An exact copy of every record, without the pictures, is what should come back.

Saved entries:
=====

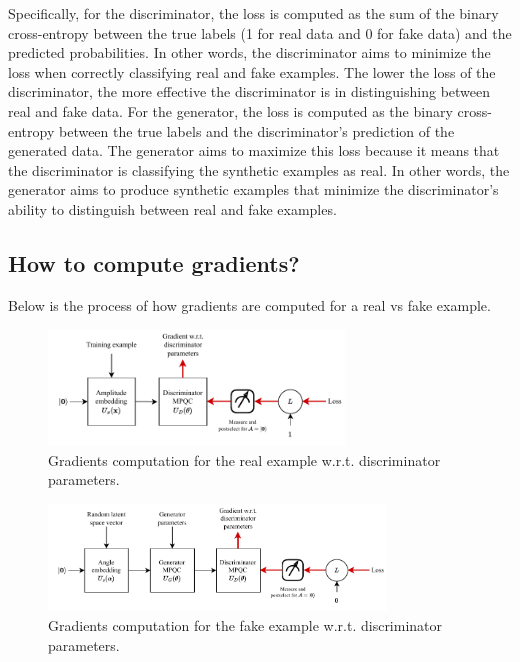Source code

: Specifically, for the discriminator, the loss is computed as the sum of the binary cross-entropy between the true labels (1 for real data and 0 for fake data) and the predicted probabilities. In other words, the discriminator aims to minimize the loss when correctly classifying real and fake examples. The lower the loss of the discriminator, the more effective the discriminator is in distinguishing between real and fake data.
For the generator, the loss is computed as the binary cross-entropy between the true labels and the discriminator's prediction of the generated data. The generator aims to maximize this loss because it means that the discriminator is classifying the synthetic examples as real. In other words, the generator aims to produce synthetic examples that minimize the discriminator's ability to distinguish between real and fake examples.

\subsection{How to compute gradients?}
Below is the process of how gradients are computed for a real vs fake example.
\begin{figure}[H]
    \centering
    \includegraphics[width=0.7\textwidth]{figures/discrim_real.pdf}
    \caption{Gradients computation for the real example w.r.t. discriminator parameters.}
    \label{fig:bar_data}
\end{figure}

\begin{figure}[H]
    \centering
    \includegraphics[width=0.8\textwidth]{figures/discrim_fake.pdf}
    \caption{Gradients computation for the fake example w.r.t. discriminator parameters.}
    \label{fig:bar_data}
\end{figure}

=====

=== Exercise result ===
Source code

: Specifically, for the discriminator, the loss is computed as the sum of the binary cross-entropy between the true labels (1 for real data and 0 for fake data) and the predicted probabilities. In other words, the discriminator aims to minimize the loss when correctly classifying real and fake examples. The lower the loss of the discriminator, the more effective the discriminator is in distinguishing between real and fake data.
For the generator, the loss is computed as the binary cross-entropy between the true labels and the discriminator's prediction of the generated data. The generator aims to maximize this loss because it means that the discriminator is classifying the synthetic examples as real. In other words, the generator aims to produce synthetic examples that minimize the discriminator's ability to distinguish between real and fake examples.

\subsection{How to compute gradients?}
Below is the process of how gradients are computed for a real vs fake example.
\begin{figure}[H]
    \centering
    \includegraphics[width=0.7\textwidth]{figures/discrim_real.pdf}
    \caption{Gradients computation for the real example w.r.t. discriminator parameters.}
    \label{fig:bar_data}
\end{figure}

\begin{figure}[H]
    \centering
    \includegraphics[width=0.8\textwidth]{figures/discrim_fake.pdf}
    \caption{Gradients computation for the fake example w.r.t. discriminator parameters.}
    \label{fig:bar_data}
\end{figure}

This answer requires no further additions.